Imagine if prohibition were to be reintroduced to our society. Alcohol corporations would crumble and every man down to the social drinker would have a fit on some politician’s doorstep, not to mention the number of guys who would never get laid again. As far as marijuana is concerned, many people depend on these plants in their daily lives, as opposed to nobody who depends on alcohol prescriptions from their doctor. As with anything mistreated or overused, there can be adverse effects like drowsiness, lethargy and bad music produced, but those symptoms are a hell of a lot better than blurred vision, vomiting, hangovers or liver failure.
Weed is practically a curse word in some households, synonymous with laziness and impure thoughts, but in actuality, studies have shown that cannabis doesn’t kill brain cells, but rather promotes cell growth and stimulates the mind. Ever wonder why you have rare, interesting thoughts when you’re high?

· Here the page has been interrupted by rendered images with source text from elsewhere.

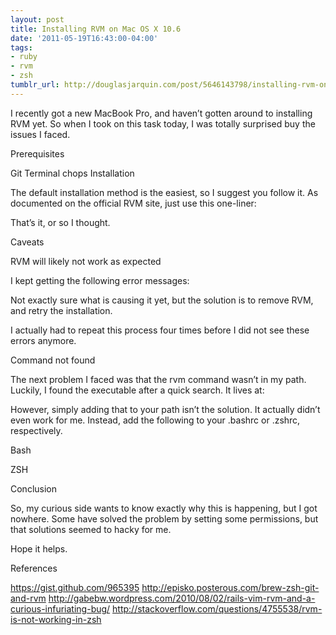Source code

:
 ```yaml
---
layout: post
title: Installing RVM on Mac OS X 10.6
date: '2011-05-19T16:43:00-04:00'
tags:
- ruby
- rvm
- zsh
tumblr_url: http://douglasjarquin.com/post/5646143798/installing-rvm-on-mac-os-x-10-6
---
```

I recently got a new MacBook Pro, and haven’t gotten around to installing RVM yet. So when I took on this task today, I was totally surprised buy the issues I faced.

Prerequisites

Git
Terminal chops
Installation

The default installation method is the easiest, so I suggest you follow it. As documented on the official RVM site, just use this one-liner:



That’s it, or so I thought.

Caveats

RVM will likely not work as expected

I kept getting the following error messages:

 

Not exactly sure what is causing it yet, but the solution is to remove RVM, and retry the installation.

 

I actually had to repeat this process four times before I did not see these errors anymore.

Command not found

The next problem I faced was that the rvm command wasn’t in my path. Luckily, I found the executable after a quick search. It lives at:

 

However, simply adding that to your path isn’t the solution. It actually didn’t even work for me. Instead, add the following to your .bashrc or .zshrc, respectively.

Bash

 

ZSH

 

Conclusion

So, my curious side wants to know exactly why this is happening, but I got nowhere. Some have solved the problem by setting some permissions, but that solutions seemed to hacky for me.

Hope it helps.

References

https://gist.github.com/965395
http://episko.posterous.com/brew-zsh-git-and-rvm
http://gabebw.wordpress.com/2010/08/02/rails-vim-rvm-and-a-curious-infuriating-bug/
http://stackoverflow.com/questions/4755538/rvm-is-not-working-in-zsh
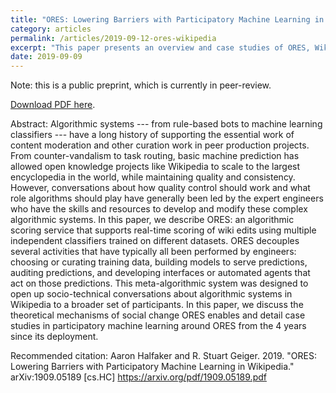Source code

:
 ```yaml
---
title: "ORES: Lowering Barriers with Participatory Machine Learning in Wikipedia"
category: articles
permalink: /articles/2019-09-12-ores-wikipedia
excerpt: "This paper presents an overview and case studies of ORES, Wikipedia's real-time machine learning as a service platform, which is designed in line with Wikipedia's values of open participation, decentralization, and continual iteration. ORES decouples and reduces incidental complexity around several aspects of applying machine learning in a user-generated content platform, including curating training data sets, building models to serve predictions, auditing predictions, and developing interfaces or automated agents that act on those predictions."
date: 2019-09-09
---
```


Note: this is a public preprint, which is currently in peer-review. 

<a href="https://github.com/staeiou/ores-paper-latex/raw/master/halfaker2019ores.pdf">Download PDF here</a>.

Abstract: Algorithmic systems --- from rule-based bots to machine learning classifiers --- have a long history of supporting the essential work of content moderation and other curation work in peer production projects.  From counter-vandalism to task routing, basic machine prediction has allowed open knowledge projects like Wikipedia to scale to the largest encyclopedia in the world, while maintaining quality and consistency.  However, conversations about how quality control should work and what role algorithms should play have generally been led by the expert engineers who have the skills and resources to develop and modify these complex algorithmic systems. In this paper, we describe ORES: an algorithmic scoring service that supports real-time scoring of wiki edits using multiple independent classifiers trained on different datasets. ORES decouples several activities that have typically all been performed by engineers: choosing or curating training data, building models to serve predictions, auditing predictions, and developing interfaces or automated agents that act on those predictions. This meta-algorithmic system was designed to open up socio-technical conversations about algorithmic systems in Wikipedia to a broader set of participants.  In this paper, we discuss the theoretical mechanisms of social change ORES enables and detail case studies in participatory machine learning around ORES from the 4 years since its deployment.


Recommended citation: Aaron Halfaker and R. Stuart Geiger. 2019. "ORES: Lowering Barriers with
Participatory Machine Learning in Wikipedia."	arXiv:1909.05189 [cs.HC] https://arxiv.org/pdf/1909.05189.pdf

You may not realize it, but many people rely on cannabis products – buds, oils or edibles – for pain, anxiety and disease treatment everyday of their lives. Doobie-toking California councilman, Bill Rosendahl, recently took a stand to inform people his cancer had gone into remission, claiming, “I wouldn’t be alive if it weren’t for marijuana.”
And to be clear, people don’t need Mary Jane to be lazy; those are the types who only believe in the importance of being idle. When used correctly – buying the right strain for your symptoms and using it responsibly – users can experience a better lifestyle, including better sleep, productivity or pain management, as opposed to the guy who rips a bong of the purple and sees a hazy marathon of “Rocky” films.
It’s estimated that legalizing marijuana would gain nearly $14 billion annually through taxation revenue and savings for our economy. Instead, billions in tax dollars (8.7 billion in 2010) are spent wasting time in court systems to punish users of the benign substance, as opposed to giving them the same ticket for smoking a cigarette underage. There’s nearly 60,000 incarcerated each year for marijuana use. Who are these people harming? Certainly not themselves, as cannabis cannot be solely linked to a single case of lung cancer or emphysema.
States like California who find themselves dozens of billions in debt are perfect examples of those who can help themselves out of debt by putting a modestly priced tax on cannabis, but instead deny themselves the benefit while pot shops continue to open their doors to pretty much anybody with 40 bucks and a pair of lips.
Not everybody is expected to use cannabis, but it can benefit everybody in different ways, even if it just improves the economic climate you swear about everyday. We’re not advocating the use of marijuana or any cannabis related products, but instead educating readers about one of the most misinterpreted topics on the planet. Plus, we’re all out of Cheetos and have nothing better to do.